***** Record set
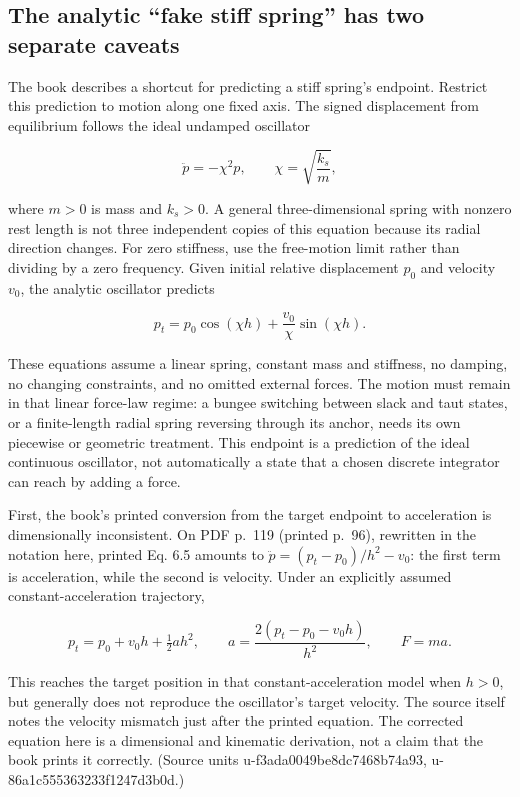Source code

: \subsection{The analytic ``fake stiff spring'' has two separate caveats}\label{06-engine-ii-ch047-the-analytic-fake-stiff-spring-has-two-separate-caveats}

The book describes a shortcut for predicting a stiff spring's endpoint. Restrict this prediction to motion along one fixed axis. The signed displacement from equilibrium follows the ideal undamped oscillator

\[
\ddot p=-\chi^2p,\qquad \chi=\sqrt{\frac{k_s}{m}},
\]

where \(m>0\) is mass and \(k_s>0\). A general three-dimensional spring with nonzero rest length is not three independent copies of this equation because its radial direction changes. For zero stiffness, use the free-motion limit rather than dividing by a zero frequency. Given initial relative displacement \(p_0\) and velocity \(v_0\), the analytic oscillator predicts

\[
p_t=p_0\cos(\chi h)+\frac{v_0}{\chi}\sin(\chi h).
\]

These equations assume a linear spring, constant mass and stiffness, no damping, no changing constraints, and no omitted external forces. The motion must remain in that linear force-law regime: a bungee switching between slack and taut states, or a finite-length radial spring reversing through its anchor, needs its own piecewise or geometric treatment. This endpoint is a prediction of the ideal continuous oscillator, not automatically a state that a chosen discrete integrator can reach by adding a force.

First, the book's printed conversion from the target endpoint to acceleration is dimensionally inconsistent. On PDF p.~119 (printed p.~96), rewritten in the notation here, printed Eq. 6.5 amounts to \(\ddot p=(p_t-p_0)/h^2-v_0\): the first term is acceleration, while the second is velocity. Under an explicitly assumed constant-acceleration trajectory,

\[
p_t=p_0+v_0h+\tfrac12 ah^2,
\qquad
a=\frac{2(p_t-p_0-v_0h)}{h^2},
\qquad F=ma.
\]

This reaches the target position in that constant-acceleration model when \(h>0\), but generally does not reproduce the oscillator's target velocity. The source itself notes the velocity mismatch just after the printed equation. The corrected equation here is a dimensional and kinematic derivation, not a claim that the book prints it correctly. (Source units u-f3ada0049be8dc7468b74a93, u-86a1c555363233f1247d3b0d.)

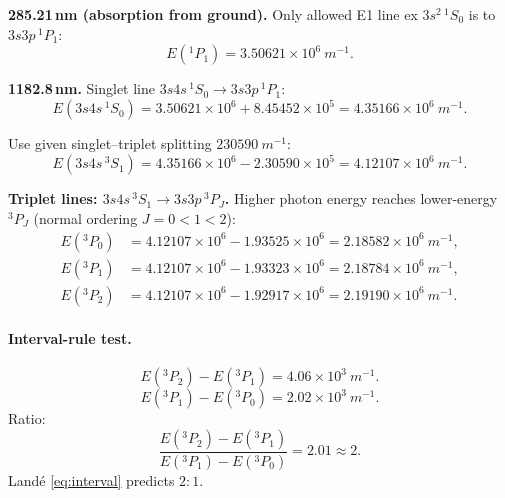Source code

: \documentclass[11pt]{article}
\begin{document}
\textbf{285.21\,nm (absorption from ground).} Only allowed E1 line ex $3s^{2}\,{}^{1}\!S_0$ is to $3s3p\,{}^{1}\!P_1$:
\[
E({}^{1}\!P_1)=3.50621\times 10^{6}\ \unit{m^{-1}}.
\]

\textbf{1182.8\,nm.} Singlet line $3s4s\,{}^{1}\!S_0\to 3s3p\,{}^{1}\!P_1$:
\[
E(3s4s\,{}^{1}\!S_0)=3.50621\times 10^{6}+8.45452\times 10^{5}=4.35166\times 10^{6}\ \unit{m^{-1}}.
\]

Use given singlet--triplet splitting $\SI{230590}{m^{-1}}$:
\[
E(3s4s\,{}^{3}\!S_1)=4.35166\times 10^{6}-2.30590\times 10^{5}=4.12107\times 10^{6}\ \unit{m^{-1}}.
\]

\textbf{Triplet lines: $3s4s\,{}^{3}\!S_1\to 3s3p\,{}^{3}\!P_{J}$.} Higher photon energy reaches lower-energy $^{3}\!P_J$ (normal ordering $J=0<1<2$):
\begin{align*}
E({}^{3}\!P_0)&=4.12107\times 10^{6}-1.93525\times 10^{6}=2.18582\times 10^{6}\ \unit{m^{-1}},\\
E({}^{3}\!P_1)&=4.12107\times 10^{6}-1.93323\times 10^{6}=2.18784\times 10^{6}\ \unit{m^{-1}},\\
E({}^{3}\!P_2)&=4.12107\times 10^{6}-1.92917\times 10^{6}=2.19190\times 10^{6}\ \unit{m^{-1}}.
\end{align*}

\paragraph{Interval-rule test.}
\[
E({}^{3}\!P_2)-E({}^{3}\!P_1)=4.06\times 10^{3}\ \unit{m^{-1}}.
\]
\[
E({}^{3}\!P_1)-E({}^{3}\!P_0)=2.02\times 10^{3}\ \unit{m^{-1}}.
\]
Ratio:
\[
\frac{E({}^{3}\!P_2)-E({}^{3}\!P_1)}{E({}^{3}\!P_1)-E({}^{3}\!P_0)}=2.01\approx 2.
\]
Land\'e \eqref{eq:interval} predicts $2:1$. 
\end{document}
**********
# Your task
Which lines of the data hold the string "predicts"? Return each of them.

# Result for this exercise
where \(m>0\) is mass and \(k_s>0\). A general three-dimensional spring with nonzero rest length is not three independent copies of this equation because its radial direction changes. For zero stiffness, use the free-motion limit rather than dividing by a zero frequency. Given initial relative displacement \(p_0\) and velocity \(v_0\), the analytic oscillator predicts
Land\'e \eqref{eq:interval} predicts $2:1$. 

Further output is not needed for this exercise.